■ **Problem requirements**: Give the data again in full. Keep every line the same.

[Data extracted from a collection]
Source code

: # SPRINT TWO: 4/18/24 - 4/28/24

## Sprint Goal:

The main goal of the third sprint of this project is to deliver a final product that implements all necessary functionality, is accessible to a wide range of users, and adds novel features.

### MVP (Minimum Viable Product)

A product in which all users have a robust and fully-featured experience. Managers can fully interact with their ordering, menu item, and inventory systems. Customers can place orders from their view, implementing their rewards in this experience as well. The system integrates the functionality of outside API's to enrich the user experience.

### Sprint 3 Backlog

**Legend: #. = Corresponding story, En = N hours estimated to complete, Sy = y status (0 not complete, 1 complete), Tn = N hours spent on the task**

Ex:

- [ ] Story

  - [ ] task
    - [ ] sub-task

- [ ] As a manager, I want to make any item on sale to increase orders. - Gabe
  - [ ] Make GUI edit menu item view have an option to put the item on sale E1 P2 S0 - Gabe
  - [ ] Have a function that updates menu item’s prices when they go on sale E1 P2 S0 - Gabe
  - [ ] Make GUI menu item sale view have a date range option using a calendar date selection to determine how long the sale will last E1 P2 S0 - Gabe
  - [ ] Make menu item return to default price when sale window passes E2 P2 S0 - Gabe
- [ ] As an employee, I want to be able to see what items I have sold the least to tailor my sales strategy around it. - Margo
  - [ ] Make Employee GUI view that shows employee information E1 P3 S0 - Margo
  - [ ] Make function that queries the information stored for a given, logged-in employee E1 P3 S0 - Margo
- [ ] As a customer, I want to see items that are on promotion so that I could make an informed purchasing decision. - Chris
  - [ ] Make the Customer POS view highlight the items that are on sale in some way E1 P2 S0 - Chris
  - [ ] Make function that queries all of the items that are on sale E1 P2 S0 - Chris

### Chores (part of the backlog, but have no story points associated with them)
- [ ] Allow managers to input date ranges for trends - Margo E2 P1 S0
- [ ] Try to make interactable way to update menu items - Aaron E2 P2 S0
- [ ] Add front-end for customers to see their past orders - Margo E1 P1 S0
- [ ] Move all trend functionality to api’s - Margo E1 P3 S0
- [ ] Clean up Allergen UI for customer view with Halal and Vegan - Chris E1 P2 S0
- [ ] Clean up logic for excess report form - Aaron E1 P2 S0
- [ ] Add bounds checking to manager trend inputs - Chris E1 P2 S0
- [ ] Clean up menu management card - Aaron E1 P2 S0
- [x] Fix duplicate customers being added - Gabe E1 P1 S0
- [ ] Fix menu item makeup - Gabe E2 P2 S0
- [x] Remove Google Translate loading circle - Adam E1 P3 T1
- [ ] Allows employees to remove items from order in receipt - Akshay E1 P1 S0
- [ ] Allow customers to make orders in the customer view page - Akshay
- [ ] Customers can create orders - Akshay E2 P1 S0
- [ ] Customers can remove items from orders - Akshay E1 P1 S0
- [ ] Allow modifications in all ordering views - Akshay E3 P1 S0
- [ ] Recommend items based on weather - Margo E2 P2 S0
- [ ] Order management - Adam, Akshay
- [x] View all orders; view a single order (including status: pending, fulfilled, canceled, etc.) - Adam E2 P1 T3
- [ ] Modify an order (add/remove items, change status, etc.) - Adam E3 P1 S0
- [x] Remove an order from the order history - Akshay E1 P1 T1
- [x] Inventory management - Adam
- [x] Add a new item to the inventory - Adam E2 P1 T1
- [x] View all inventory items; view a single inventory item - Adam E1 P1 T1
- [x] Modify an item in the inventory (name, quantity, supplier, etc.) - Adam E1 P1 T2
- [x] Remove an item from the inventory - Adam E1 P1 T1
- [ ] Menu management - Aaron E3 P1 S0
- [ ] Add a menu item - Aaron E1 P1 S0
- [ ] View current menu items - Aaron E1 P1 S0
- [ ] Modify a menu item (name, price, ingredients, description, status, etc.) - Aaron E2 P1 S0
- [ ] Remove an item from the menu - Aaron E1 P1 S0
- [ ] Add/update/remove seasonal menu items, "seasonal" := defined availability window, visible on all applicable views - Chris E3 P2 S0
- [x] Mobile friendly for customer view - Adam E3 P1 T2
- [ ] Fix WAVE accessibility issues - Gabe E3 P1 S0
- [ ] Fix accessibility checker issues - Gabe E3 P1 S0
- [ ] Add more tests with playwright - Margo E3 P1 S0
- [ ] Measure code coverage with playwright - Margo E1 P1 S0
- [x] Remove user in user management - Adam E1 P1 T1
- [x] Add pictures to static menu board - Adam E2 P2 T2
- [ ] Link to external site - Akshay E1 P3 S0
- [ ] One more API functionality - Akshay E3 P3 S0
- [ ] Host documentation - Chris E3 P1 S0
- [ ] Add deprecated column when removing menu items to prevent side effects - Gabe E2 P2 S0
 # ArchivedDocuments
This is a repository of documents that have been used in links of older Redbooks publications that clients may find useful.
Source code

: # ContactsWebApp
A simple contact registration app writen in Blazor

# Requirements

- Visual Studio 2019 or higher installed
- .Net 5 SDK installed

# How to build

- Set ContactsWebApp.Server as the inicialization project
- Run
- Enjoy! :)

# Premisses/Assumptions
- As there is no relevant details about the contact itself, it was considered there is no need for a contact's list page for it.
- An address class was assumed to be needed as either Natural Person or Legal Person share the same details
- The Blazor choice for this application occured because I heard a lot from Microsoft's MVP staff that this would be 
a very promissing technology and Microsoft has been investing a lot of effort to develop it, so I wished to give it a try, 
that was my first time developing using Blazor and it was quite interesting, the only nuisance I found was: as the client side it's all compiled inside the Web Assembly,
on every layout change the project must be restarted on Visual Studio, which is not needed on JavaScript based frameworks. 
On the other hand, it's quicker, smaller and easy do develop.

■ **Response area**:
Source code

: # SPRINT TWO: 4/18/24 - 4/28/24

## Sprint Goal:

The main goal of the third sprint of this project is to deliver a final product that implements all necessary functionality, is accessible to a wide range of users, and adds novel features.

### MVP (Minimum Viable Product)

A product in which all users have a robust and fully-featured experience. Managers can fully interact with their ordering, menu item, and inventory systems. Customers can place orders from their view, implementing their rewards in this experience as well. The system integrates the functionality of outside API's to enrich the user experience.

### Sprint 3 Backlog

**Legend: #. = Corresponding story, En = N hours estimated to complete, Sy = y status (0 not complete, 1 complete), Tn = N hours spent on the task**

Ex:

- [ ] Story

  - [ ] task
    - [ ] sub-task

- [ ] As a manager, I want to make any item on sale to increase orders. - Gabe
  - [ ] Make GUI edit menu item view have an option to put the item on sale E1 P2 S0 - Gabe
  - [ ] Have a function that updates menu item’s prices when they go on sale E1 P2 S0 - Gabe
  - [ ] Make GUI menu item sale view have a date range option using a calendar date selection to determine how long the sale will last E1 P2 S0 - Gabe
  - [ ] Make menu item return to default price when sale window passes E2 P2 S0 - Gabe
- [ ] As an employee, I want to be able to see what items I have sold the least to tailor my sales strategy around it. - Margo
  - [ ] Make Employee GUI view that shows employee information E1 P3 S0 - Margo
  - [ ] Make function that queries the information stored for a given, logged-in employee E1 P3 S0 - Margo
- [ ] As a customer, I want to see items that are on promotion so that I could make an informed purchasing decision. - Chris
  - [ ] Make the Customer POS view highlight the items that are on sale in some way E1 P2 S0 - Chris
  - [ ] Make function that queries all of the items that are on sale E1 P2 S0 - Chris

### Chores (part of the backlog, but have no story points associated with them)
- [ ] Allow managers to input date ranges for trends - Margo E2 P1 S0
- [ ] Try to make interactable way to update menu items - Aaron E2 P2 S0
- [ ] Add front-end for customers to see their past orders - Margo E1 P1 S0
- [ ] Move all trend functionality to api’s - Margo E1 P3 S0
- [ ] Clean up Allergen UI for customer view with Halal and Vegan - Chris E1 P2 S0
- [ ] Clean up logic for excess report form - Aaron E1 P2 S0
- [ ] Add bounds checking to manager trend inputs - Chris E1 P2 S0
- [ ] Clean up menu management card - Aaron E1 P2 S0
- [x] Fix duplicate customers being added - Gabe E1 P1 S0
- [ ] Fix menu item makeup - Gabe E2 P2 S0
- [x] Remove Google Translate loading circle - Adam E1 P3 T1
- [ ] Allows employees to remove items from order in receipt - Akshay E1 P1 S0
- [ ] Allow customers to make orders in the customer view page - Akshay
- [ ] Customers can create orders - Akshay E2 P1 S0
- [ ] Customers can remove items from orders - Akshay E1 P1 S0
- [ ] Allow modifications in all ordering views - Akshay E3 P1 S0
- [ ] Recommend items based on weather - Margo E2 P2 S0
- [ ] Order management - Adam, Akshay
- [x] View all orders; view a single order (including status: pending, fulfilled, canceled, etc.) - Adam E2 P1 T3
- [ ] Modify an order (add/remove items, change status, etc.) - Adam E3 P1 S0
- [x] Remove an order from the order history - Akshay E1 P1 T1
- [x] Inventory management - Adam
- [x] Add a new item to the inventory - Adam E2 P1 T1
- [x] View all inventory items; view a single inventory item - Adam E1 P1 T1
- [x] Modify an item in the inventory (name, quantity, supplier, etc.) - Adam E1 P1 T2
- [x] Remove an item from the inventory - Adam E1 P1 T1
- [ ] Menu management - Aaron E3 P1 S0
- [ ] Add a menu item - Aaron E1 P1 S0
- [ ] View current menu items - Aaron E1 P1 S0
- [ ] Modify a menu item (name, price, ingredients, description, status, etc.) - Aaron E2 P1 S0
- [ ] Remove an item from the menu - Aaron E1 P1 S0
- [ ] Add/update/remove seasonal menu items, "seasonal" := defined availability window, visible on all applicable views - Chris E3 P2 S0
- [x] Mobile friendly for customer view - Adam E3 P1 T2
- [ ] Fix WAVE accessibility issues - Gabe E3 P1 S0
- [ ] Fix accessibility checker issues - Gabe E3 P1 S0
- [ ] Add more tests with playwright - Margo E3 P1 S0
- [ ] Measure code coverage with playwright - Margo E1 P1 S0
- [x] Remove user in user management - Adam E1 P1 T1
- [x] Add pictures to static menu board - Adam E2 P2 T2
- [ ] Link to external site - Akshay E1 P3 S0
- [ ] One more API functionality - Akshay E3 P3 S0
- [ ] Host documentation - Chris E3 P1 S0
- [ ] Add deprecated column when removing menu items to prevent side effects - Gabe E2 P2 S0
 # ArchivedDocuments
This is a repository of documents that have been used in links of older Redbooks publications that clients may find useful.
Source code

: # ContactsWebApp
A simple contact registration app writen in Blazor

# Requirements

- Visual Studio 2019 or higher installed
- .Net 5 SDK installed

# How to build

- Set ContactsWebApp.Server as the inicialization project
- Run
- Enjoy! :)

# Premisses/Assumptions
- As there is no relevant details about the contact itself, it was considered there is no need for a contact's list page for it.
- An address class was assumed to be needed as either Natural Person or Legal Person share the same details
- The Blazor choice for this application occured because I heard a lot from Microsoft's MVP staff that this would be 
a very promissing technology and Microsoft has been investing a lot of effort to develop it, so I wished to give it a try, 
that was my first time developing using Blazor and it was quite interesting, the only nuisance I found was: as the client side it's all compiled inside the Web Assembly,
on every layout change the project must be restarted on Visual Studio, which is not needed on JavaScript based frameworks. 
On the other hand, it's quicker, smaller and easy do develop.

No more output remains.